• Aim of the task:
Line by line, set down all the data below exactly, omitting any picture.

• Input material:
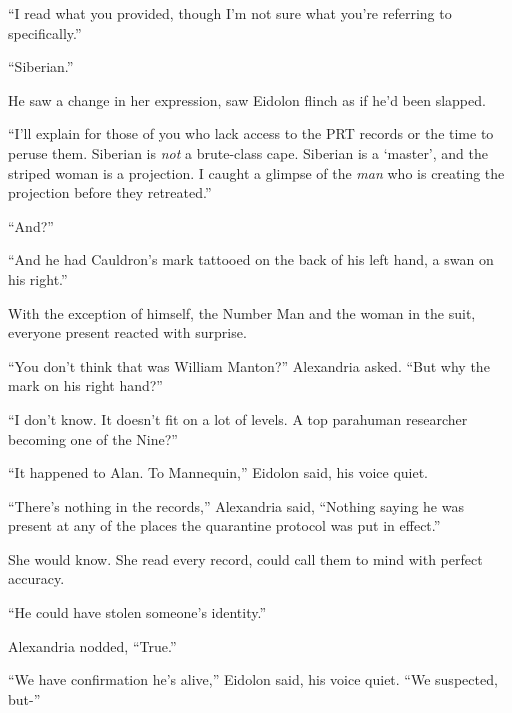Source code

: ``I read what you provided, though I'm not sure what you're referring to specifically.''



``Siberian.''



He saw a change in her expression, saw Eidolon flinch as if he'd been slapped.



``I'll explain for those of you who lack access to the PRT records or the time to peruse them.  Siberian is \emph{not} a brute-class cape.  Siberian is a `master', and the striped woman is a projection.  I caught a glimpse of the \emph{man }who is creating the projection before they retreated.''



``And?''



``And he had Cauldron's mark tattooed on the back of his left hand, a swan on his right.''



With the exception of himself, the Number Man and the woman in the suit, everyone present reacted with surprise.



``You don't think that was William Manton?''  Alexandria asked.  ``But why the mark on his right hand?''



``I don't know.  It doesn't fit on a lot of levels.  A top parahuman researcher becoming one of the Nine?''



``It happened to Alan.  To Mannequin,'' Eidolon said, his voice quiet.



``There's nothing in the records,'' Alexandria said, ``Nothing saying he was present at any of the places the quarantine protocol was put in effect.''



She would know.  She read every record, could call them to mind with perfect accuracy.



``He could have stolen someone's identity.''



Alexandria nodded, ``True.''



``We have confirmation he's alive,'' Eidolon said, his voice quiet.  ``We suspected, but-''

• Expected output:
Source code

: ``I read what you provided, though I'm not sure what you're referring to specifically.''



``Siberian.''



He saw a change in her expression, saw Eidolon flinch as if he'd been slapped.



``I'll explain for those of you who lack access to the PRT records or the time to peruse them.  Siberian is \emph{not} a brute-class cape.  Siberian is a `master', and the striped woman is a projection.  I caught a glimpse of the \emph{man }who is creating the projection before they retreated.''



``And?''



``And he had Cauldron's mark tattooed on the back of his left hand, a swan on his right.''



With the exception of himself, the Number Man and the woman in the suit, everyone present reacted with surprise.



``You don't think that was William Manton?''  Alexandria asked.  ``But why the mark on his right hand?''



``I don't know.  It doesn't fit on a lot of levels.  A top parahuman researcher becoming one of the Nine?''



``It happened to Alan.  To Mannequin,'' Eidolon said, his voice quiet.



``There's nothing in the records,'' Alexandria said, ``Nothing saying he was present at any of the places the quarantine protocol was put in effect.''



She would know.  She read every record, could call them to mind with perfect accuracy.



``He could have stolen someone's identity.''



Alexandria nodded, ``True.''



``We have confirmation he's alive,'' Eidolon said, his voice quiet.  ``We suspected, but-''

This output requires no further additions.